The following analysis is based on average data for the European Union and for 27 EU countries for the year 2023 (the Eurostat database: S1 File). The set of objects included 3 additional ones (S2 File): the target object with coordinates listed in Table 1 (EU 2030 target values), the pattern object (ideal; the upper pole) and the anti-pattern object (anti-ideal; the lower pole). Coordinates of the pattern object represent maximum values for stimulants and minimum values for destimulants (the most favourable values of preference variables), while the coordinates of the anti-pattern object represent minimum values for stimulants and maximum values for destimulants (the least favourable values).

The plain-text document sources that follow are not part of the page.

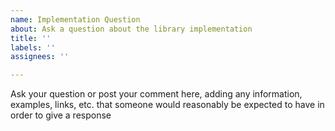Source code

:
 ```yaml
---
name: Implementation Question
about: Ask a question about the library implementation
title: ''
labels: ''
assignees: ''

---
```


Ask your question or post your comment here, adding any information, examples, links, etc. that someone would reasonably be expected to have in order to give a response
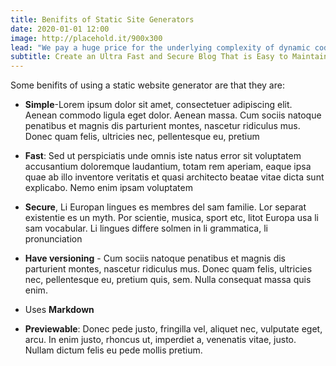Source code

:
 ```yaml
---
title: Benifits of Static Site Generators
date: 2020-01-01 12:00
image: http://placehold.it/900x300
lead: "We pay a huge price for the underlying complexity of dynamic code running on a server on every request - a price we could avoid paying entirerly when this kind of complexity is not needed."
subtitle: Create an Ultra Fast and Secure Blog That is Easy to Maintain and Scale
---
```


Some benifits of using a static website generator are that they are:

 - **Simple**-Lorem ipsum dolor sit amet, consectetuer adipiscing elit. Aenean commodo ligula eget dolor. Aenean massa. Cum sociis natoque penatibus et magnis dis parturient montes, nascetur ridiculus mus. Donec quam felis, ultricies nec, pellentesque eu, pretium

 - **Fast**: Sed ut perspiciatis unde omnis iste natus error sit voluptatem accusantium doloremque laudantium, totam rem aperiam, eaque ipsa quae ab illo inventore veritatis et quasi architecto beatae vitae dicta sunt explicabo. Nemo enim ipsam voluptatem

 - **Secure**, Li Europan lingues es membres del sam familie. Lor separat existentie es un myth. Por scientie, musica, sport etc, litot Europa usa li sam vocabular. Li lingues differe solmen in li grammatica, li pronunciation

 - **Have versioning** - Cum sociis natoque penatibus et magnis dis parturient montes, nascetur ridiculus mus. Donec quam felis, ultricies nec, pellentesque eu, pretium quis, sem. Nulla consequat massa quis enim.

 - Uses **Markdown**

 - **Previewable**: Donec pede justo, fringilla vel, aliquet nec, vulputate eget, arcu. In enim justo, rhoncus ut, imperdiet a, venenatis vitae, justo. Nullam dictum felis eu pede mollis pretium.

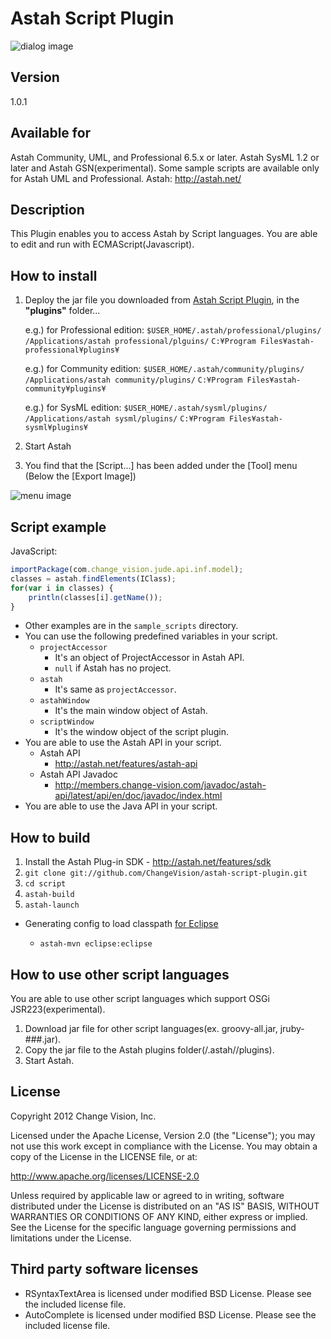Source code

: Astah Script Plugin
=============================
![dialog image](https://github.com/ChangeVision/astah-script-plugin/raw/master/doc/screenshots/script_dialog.png)

Version
------------
1.0.1

Available for
------------
Astah Community, UML, and Professional 6.5.x or later.
Astah SysML 1.2 or later and Astah GSN(experimental).
Some sample scripts are available only for Astah UML and Professional.
Astah: http://astah.net/

Description
------------
This Plugin enables you to access Astah by Script languages.
You are able to edit and run with ECMAScript(Javascript).

How to install
------------
1. Deploy the jar file you downloaded from [Astah Script Plugin](http://astah.change-vision.com/plugins/astah_script_plugin/1.0.1.html), in the **"plugins"** folder...

    e.g.) for Professional edition: 
    `$USER_HOME/.astah/professional/plugins/`
    `/Applications/astah professional/plguins/`
    `C:¥Program Files¥astah-professional¥plugins¥`
    
    e.g.) for Community edition: 
    `$USER_HOME/.astah/community/plugins/`
    `/Applications/astah community/plugins/`
    `C:¥Program Files¥astah-community¥plugins¥`

    e.g.) for SysML edition: 
    `$USER_HOME/.astah/sysml/plugins/`
    `/Applications/astah sysml/plugins/`
    `C:¥Program Files¥astah-sysml¥plugins¥`

2. Start Astah

3. You find that the [Script...] has been added under the [Tool] menu (Below the [Export Image])

![menu image](https://github.com/ChangeVision/astah-script-plugin/raw/master/doc/screenshots/script_menu.png)

Script example
------------
JavaScript:
```javascript
importPackage(com.change_vision.jude.api.inf.model);
classes = astah.findElements(IClass);
for(var i in classes) {
    println(classes[i].getName());
}
```
 * Other examples are in the `sample_scripts` directory.
 * You can use the following predefined variables in your script.
   * `projectAccessor`
     * It's an object of ProjectAccessor in Astah API.
     * `null` if Astah has no project.
   * `astah`
     * It's same as `projectAccessor`.
   * `astahWindow`
     * It's the main window object of Astah.
   * `scriptWindow`
     * It's the window object of the script plugin.
 * You are able to use the Astah API in your script.
   * Astah API
     * <http://astah.net/features/astah-api>
   * Astah API Javadoc
     * <http://members.change-vision.com/javadoc/astah-api/latest/api/en/doc/javadoc/index.html>
 * You are able to use the Java API in your script.

How to build
------------
1. Install the Astah Plug-in SDK - <http://astah.net/features/sdk>
2. `git clone git://github.com/ChangeVision/astah-script-plugin.git`
3. `cd script`
4. `astah-build`
5. `astah-launch`

 * Generating config to load classpath [for Eclipse](http://astah.net/tutorials/plug-ins/plugin_tutorial_en/html/helloworld.html#eclipse)

      * `astah-mvn eclipse:eclipse`

How to use other script languages
------------
You are able to use other script languages which support OSGi JSR223(experimental).

1. Download jar file for other script languages(ex. groovy-all.jar, jruby-###.jar).
2. Copy the jar file to the Astah plugins folder(<user-home>/.astah/<Astah-edition>/plugins).
3. Start Astah.

License
------------
Copyright 2012 Change Vision, Inc.

Licensed under the Apache License, Version 2.0 (the "License");
you may not use this work except in compliance with the License.
You may obtain a copy of the License in the LICENSE file, or at:

   <http://www.apache.org/licenses/LICENSE-2.0>

Unless required by applicable law or agreed to in writing, software
distributed under the License is distributed on an "AS IS" BASIS,
WITHOUT WARRANTIES OR CONDITIONS OF ANY KIND, either express or implied.
See the License for the specific language governing permissions and
limitations under the License.

Third party software licenses
------------
 * RSyntaxTextArea is licensed under modified BSD License.  Please see the included license file.
 * AutoComplete is licensed under modified BSD License.  Please see the included license file.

Table 1 presents the indicators used in the analysis along with their target values. All statistical data come from the Eurostat database and are measured on a ratio scale. The selected variables include both stimulants (where higher values are preferred) and destimulants (where lower values are preferred), reflecting different dimensions of educational performance. It should be noted that the interpretation of some indicators requires caution. For example, indicators related to adult participation in learning and digital skills reflect not only educational outcomes but also broader structural characteristics, such as labour market organization, institutional settings, and digital infrastructure. Therefore, cross-country differences may partly reflect these contextual factors rather than education systems alone.

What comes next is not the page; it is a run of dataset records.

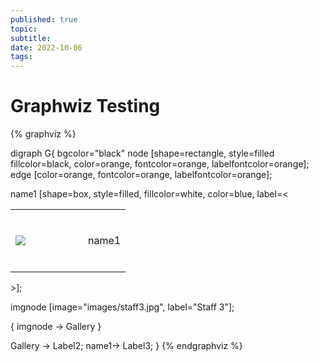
 ```yaml
---
published: true
topic:
subtitle: 
date: 2022-10-06
tags: 
---
```


# Graphwiz Testing

{% graphviz %}

digraph G{
 bgcolor="black"
    node [shape=rectangle, style=filled fillcolor=black, color=orange, fontcolor=orange, labelfontcolor=orange];
    edge [color=orange, fontcolor=orange, labelfontcolor=orange];

name1 [shape=box, style=filled, fillcolor=white, color=blue, label=<<TABLE border="0" cellborder="0"><TR><TD width="100" height="100" fixedsize="true"><IMG SRC="assets/images/staff3.jpg" scale="true"/></TD><td>name1</td></TR></TABLE>>];

imgnode [image="images/staff3.jpg", label="Staff 3"];

{ 
   imgnode -> Gallery
}

Gallery -> Label2;
name1-> Label3;
}
{% endgraphviz %}

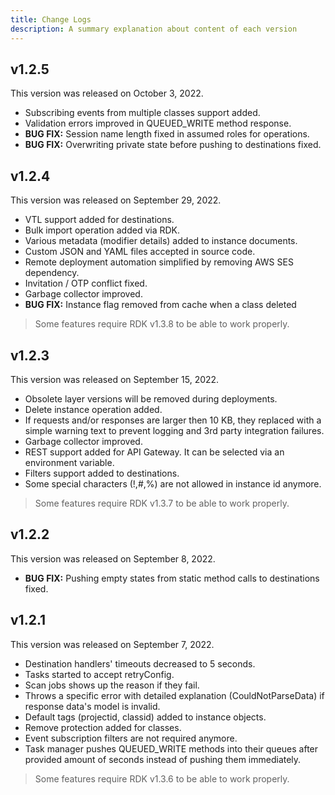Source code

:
 ```yaml
---
title: Change Logs
description: A summary explanation about content of each version
---
```


## v1.2.5

This version was released on October 3, 2022.

- Subscribing events from multiple classes support added.
- Validation errors improved in QUEUED_WRITE method response.
- **BUG FIX:** Session name length fixed in assumed roles for operations.
- **BUG FIX:** Overwriting private state before pushing to destinations fixed.

## v1.2.4

This version was released on September 29, 2022.

- VTL support added for destinations.
- Bulk import operation added via RDK.
- Various metadata (modifier details) added to instance documents.
- Custom JSON and YAML files accepted in source code.
- Remote deployment automation simplified by removing AWS SES dependency.
- Invitation / OTP conflict fixed.
- Garbage collector improved.
- **BUG FIX:** Instance flag removed from cache when a class deleted

> Some features require RDK v1.3.8 to be able to work properly.

## v1.2.3

This version was released on September 15, 2022.

- Obsolete layer versions will be removed during deployments.
- Delete instance operation added.
- If requests and/or responses are larger then 10 KB, they replaced with a simple warning text to prevent logging and 3rd party integration failures.
- Garbage collector improved.
- REST support added for API Gateway. It can be selected via an environment variable.
- Filters support added to destinations.
- Some special characters (!,#,%) are not allowed in instance id anymore.

> Some features require RDK v1.3.7 to be able to work properly.

## v1.2.2

This version was released on September 8, 2022.

- **BUG FIX:** Pushing empty states from static method calls to destinations fixed.

## v1.2.1

This version was released on September 7, 2022.

- Destination handlers' timeouts decreased to 5 seconds.
- Tasks started to accept retryConfig.
- Scan jobs shows up the reason if they fail.
- Throws a specific error with detailed explanation (CouldNotParseData) if response data's model is invalid.
- Default tags (projectid, classid) added to instance objects.
- Remove protection added for classes.
- Event subscription filters are not required anymore.
- Task manager pushes QUEUED_WRITE methods into their queues after provided amount of seconds instead of pushing them immediately.

> Some features require RDK v1.3.6 to be able to work properly.

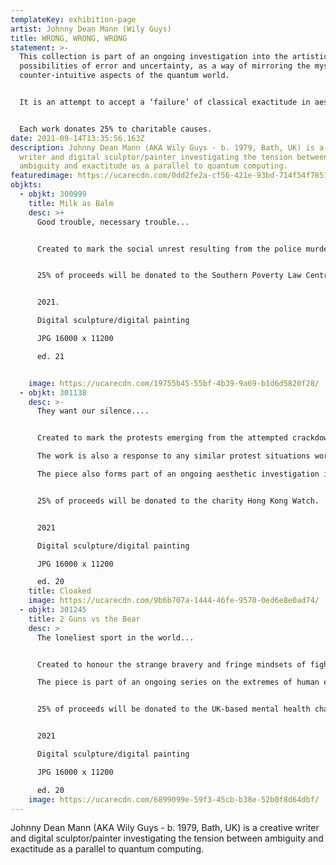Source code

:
 ```yaml
---
templateKey: exhibition-page
artist: Johnny Dean Mann (Wily Guys)
title: WRONG, WRONG, WRONG
statement: >-
  This collection is part of an ongoing investigation into the artistic
  possibilities of error and uncertainty, as a way of mirroring the mysterious,
  counter-intuitive aspects of the quantum world.


  It is an attempt to accept a ‘failure’ of classical exactitude in aesthetics, as a way of gaining a deeper understanding of the human perception of the world, particularly as that perception modulates in extreme contexts.


  Each work donates 25% to charitable causes.
date: 2021-09-14T13:35:56.163Z
description: Johnny Dean Mann (AKA Wily Guys - b. 1979, Bath, UK) is a creative
  writer and digital sculptor/painter investigating the tension between
  ambiguity and exactitude as a parallel to quantum computing.
featuredimage: https://ucarecdn.com/0dd2fe2a-cf56-421e-93bd-714f54f78516/main_page_wilyguys_alterhen_milkasbalm.jpg
objkts:
  - objkt: 300999
    title: Milk as Balm
    desc: >+
      Good trouble, necessary trouble...


      Created to mark the social unrest resulting from the police murder of George Floyd and the fight against institutional racism and other forms of discrimination worldwide. This work also forms part of an aesthetic investigation into reality vs unreality as a shifting analogy of quantum systems.


      25% of proceeds will be donated to the Southern Poverty Law Centre in the United States 


      2021.

      Digital sculpture/digital painting

      JPG 16000 x 11200

      ed. 21


    image: https://ucarecdn.com/19755b45-55bf-4b39-9a69-b1d6d5820f28/
  - objkt: 301138
    desc: >-
      They want our silence....


      Created to mark the protests emerging from the attempted crackdown on rights and freedoms in Hong Kong by the Communist Party of China and to protest against the violent response to them. 

      The work is also a response to any similar protest situations worldwide and an attempt to highlight the profound importance of civil unrest. 

      The piece also forms part of an ongoing aesthetic investigation into reality vs unreality as a shifting analogy of quantum systems. 


      25% of proceeds will be donated to the charity Hong Kong Watch.


      2021

      Digital sculpture/digital painting

      JPG 16000 x 11200 

      ed. 20
    title: Cloaked
    image: https://ucarecdn.com/9b6b707a-1444-46fe-9570-0ed6e8e0ad74/
  - objkt: 301245
    title: 2 Guns vs the Bear
    desc: >
      The loneliest sport in the world...


      Created to honour the strange bravery and fringe mindsets of fight sport athletes. Here, Michael “2 Guns” Younis and Scott “The Bear” Trelford contest an amateur MMA bout at GTFP Fight Night 3 in Wolverhampton, UK, in 2016. Younis won by TKO (punches) after 1 minute of the first round.

      The piece is part of an ongoing series on the extremes of human existence, parallel to an aesthetic investigation into reality vs unreality as a shifting analogy of quantum systems. 


      25% of proceeds will be donated to the UK-based mental health charity Mind.


      2021

      Digital sculpture/digital painting

      JPG 16000 x 11200 

      ed. 20
    image: https://ucarecdn.com/6899099e-59f3-45cb-b38e-52b0f8d64dbf/
---
```


Johnny Dean Mann (AKA Wily Guys - b. 1979, Bath, UK) is a creative writer and digital sculptor/painter investigating the tension between ambiguity and exactitude as a parallel to quantum computing.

In the case of the variable “Low achieving 15-year-olds in reading, mathematics or science”, the relevant data come from 2022 and are derived from the PISA study (the Programme for International Student Assessment), which is a sample survey conducted every three years by the OECD. Owing to partial data unavailability, information about the variable “Participation in early childhood education” for Greece comes from 2019 and about the variable “Low achieving 15-year-olds in reading, mathematics or science” for Luxembourg – from 2018 (S3 File). These data constraints result from the periodicity and availability of international datasets and should be taken into account when interpreting the results.

Of the six variables shown in Table 1, the variable y3 (Early leavers from education and training) was achieved by as many as 16 countries in relation to the corresponding EU 2030 target of 9% in 2023. The EU target of 45% for the variable y4 (Tertiary educational attainment) was achieved by 13 countries, and the target of 96% for the variable y2 (Participation in early childhood education) was reached by 8 countries. Finland and the Netherlands achieved the target of 80% for the variable y6 (Share of individuals having at least basic digital skills), while Estonia and Ireland achieved the EU target of 15% for the variable y1 (Low achieving 15-year-olds in reading, mathematics or science). Denmark, the Netherlands, and Sweden achieved the target of 26.22% for the variable y5 (Adult participation in learning in the past four weeks).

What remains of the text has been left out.